Ques. Is this Formula Sheet aligned with the 2026-27 NCERT?

Ans. Yes. This page reflects the current 2026-27 syllabus for Class 12 Chemistry. Alcohols, Phenols and Ethers is fully retained in the new edition with no formula cuts; every relation in Sections 7.1 to 7.6 of the NCERT remains examinable.

Ques. How many pages is the Class 12th Chemistry Alcohols, Phenols and Ethers Formula Sheet PDF?

Ans. The Formula Sheet PDF runs approximately 8 to 9 pages and covers the master reaction table, symbol glossary, acidity / boiling-point reference, quick-fact MCQ cards, and four common numerical pattern templates.
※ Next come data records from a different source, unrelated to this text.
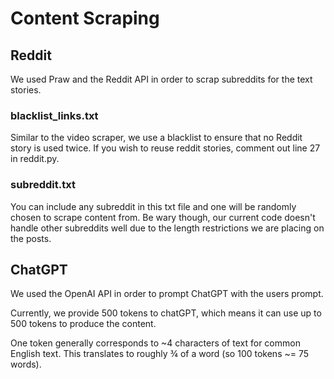 # Content Scraping

## **Reddit**
We used Praw and the Reddit API in order to scrap subreddits for the text stories.

### blacklist_links.txt
Similar to the video scraper, we use a blacklist to ensure that no Reddit story is used twice. If you wish to reuse reddit stories, comment out line 27 in reddit.py.

### subreddit.txt
You can include any subreddit in this txt file and one will be randomly chosen to scrape content from. Be wary though, our current code doesn't handle other subreddits well due to the length restrictions we are placing on the posts.

## **ChatGPT**
We used the OpenAI API in order to prompt ChatGPT with the users prompt. 

Currently, we provide 500 tokens to chatGPT, which means it can use up to 500 tokens to produce the content. 

One token generally corresponds to ~4 characters of text for common English text. This translates to roughly ¾ of a word (so 100 tokens ~= 75 words).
Ques. Why is phenol more acidic than ethanol?

Ans. The phenoxide ion (C6H5-O-) is stabilised by resonance: the negative charge is delocalised onto the ortho and para carbons of the benzene ring, spreading it over multiple atoms. The ethoxide ion has no such delocalisation, so the negative charge stays fully on one oxygen. The resonance-stabilised phenoxide is roughly 106 times more stable than ethoxide, which is why phenol has pKa 10 and ethanol pKa 16.

Ques. What products are formed when ethanol is heated with conc. H2SO4 at 413 K and 443 K?

Ans. At 413 K (140 °C), conc. H2SO4 catalyses intermolecular dehydration of ethanol to give diethyl ether: 2 C2H5-OH → C2H5-O-C2H5 + H2O. At 443 K (170 °C), the same acid catalyses intramolecular dehydration to give ethene: C2H5-OH → C2H4 + H2O. The temperature is the only variable that flips the outcome.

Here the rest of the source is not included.